'Tis the season for resolutions and repositioning, and investors will be looking longingly into the crystal ball as trading begins to die down and investment bankers enjoy the holiday season.
After a turbulent couple of weeks amid speculation over a tapering of the US Federal Reserve's $US85 billion-a-month stimulus, investors will be hoping for more certainty next year and a return to earnings growth that disappointed in the recent reporting season.
The Australian economy has many sceptics, but most investment banks are forecasting solid gains for the ASX200.
Goldman Sachs, in its 2014 outlook, is forecasting a total return of 15.2 per cent by December 2014, implying the ASX200 will reach 5900. "Into  we expect a lower $A and still loose monetary policy will help drive a more material pick-up in domestic activity," it said.
"We expect resource earnings (+20 per cent) to drive a recovery in 2014 as mining volumes increase. In 2015 industrials become the key driver of growth (accelerating to 14 per cent in 2015, from +7 per cent) as sales growth moves above trend."
The issue of tapering will continue to be at the forefront of investors' minds in 2014, with the US economy steadily improving, and the Fed will be keen to try to begin the management of the economy in a world with less quantitative easing.
"A significant back-up in US bond yields on market assumptions of a faster pace of QE stimulus withdrawal would likely flow through to domestic bond yields and pressure the valuations of high-yielding stocks, particularly the banks," UBS said in its 2014 outlook.
The Australian market's reaction to the first mention of tapering earlier this year could have arguably been a taste of things to come, but constant speculation of its timing should have prepared investors in the second half of the year.
"We think volatility surrounding tapering will be moderate rather than severe and any further bond yield selloff contained. However, market reactions are not always orderly and rational," UBS said.
UBS is forecasting the ASX200 to finish next year at 5700, giving a return of 11.3 per cent.
Much of the ASX200's ride this year has been on the back of strong growth from the financial sector, which surged 18.4 per cent. Price-to-earnings ratios suggest earnings growth is likely to be delivered from the mining sector, which underperformed the rest of the market this year, slipping 8.5 per cent.
However, UBS cautions that the mining sector has rarely shown the capacity to outperform against the backdrop of declining commodity prices, which are being forecast to slide next year.
"We continue to favour housing exposure.

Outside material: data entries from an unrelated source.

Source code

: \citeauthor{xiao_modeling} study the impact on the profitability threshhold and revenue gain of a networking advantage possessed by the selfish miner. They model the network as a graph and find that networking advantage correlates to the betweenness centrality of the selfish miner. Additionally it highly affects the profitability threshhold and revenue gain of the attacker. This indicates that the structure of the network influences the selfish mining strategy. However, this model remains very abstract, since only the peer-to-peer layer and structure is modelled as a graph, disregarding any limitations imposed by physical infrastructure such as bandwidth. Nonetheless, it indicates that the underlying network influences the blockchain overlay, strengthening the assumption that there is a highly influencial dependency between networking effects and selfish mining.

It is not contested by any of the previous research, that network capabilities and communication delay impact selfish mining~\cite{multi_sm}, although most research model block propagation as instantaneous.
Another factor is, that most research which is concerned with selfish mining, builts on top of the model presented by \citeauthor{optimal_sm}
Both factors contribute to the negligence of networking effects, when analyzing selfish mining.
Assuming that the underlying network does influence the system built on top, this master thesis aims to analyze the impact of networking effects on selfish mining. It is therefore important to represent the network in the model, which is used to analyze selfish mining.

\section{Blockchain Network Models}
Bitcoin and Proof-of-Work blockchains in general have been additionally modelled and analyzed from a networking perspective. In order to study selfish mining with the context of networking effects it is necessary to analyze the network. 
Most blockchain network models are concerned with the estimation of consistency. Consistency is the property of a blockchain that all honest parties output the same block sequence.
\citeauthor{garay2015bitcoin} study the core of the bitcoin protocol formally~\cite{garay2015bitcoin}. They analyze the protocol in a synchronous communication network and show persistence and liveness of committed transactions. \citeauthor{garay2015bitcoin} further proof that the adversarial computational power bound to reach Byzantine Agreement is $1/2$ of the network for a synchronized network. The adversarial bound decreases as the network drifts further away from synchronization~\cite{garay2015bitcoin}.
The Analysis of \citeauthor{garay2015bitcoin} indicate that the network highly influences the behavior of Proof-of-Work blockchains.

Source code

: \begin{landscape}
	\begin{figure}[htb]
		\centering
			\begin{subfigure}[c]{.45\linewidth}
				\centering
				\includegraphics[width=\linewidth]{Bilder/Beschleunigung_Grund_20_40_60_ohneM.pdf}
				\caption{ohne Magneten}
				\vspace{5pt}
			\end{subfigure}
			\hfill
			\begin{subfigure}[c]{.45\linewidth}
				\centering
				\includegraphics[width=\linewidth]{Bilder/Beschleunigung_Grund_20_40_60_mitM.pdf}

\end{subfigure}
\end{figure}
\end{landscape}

Building approvals are up strongly year-on-year, and commentary from companies has confirmed better conditions," Deutsche Bank strategist Tim Baker said.
"We see scope for this to continue for some time. Australia continues to record robust population growth, and has not built many homes for the better part of a decade."
Deutsche Bank is forecasting the ASX200 to climb to 6000 by the end of 2014, a return of 17.1 per cent.
Many company fortunes will be riding on a change in consumer attitudes and consumption. Household savings have been at elevated levels in recent years, and Australian households saved $99 billion this year, a saving rate of 10.8 per cent, according to Morgan Stanley.
Morgan Stanley head of investment strategy Malcolm Wood said he expected increased housing and consumer spending next year, lifting growth and profit margins.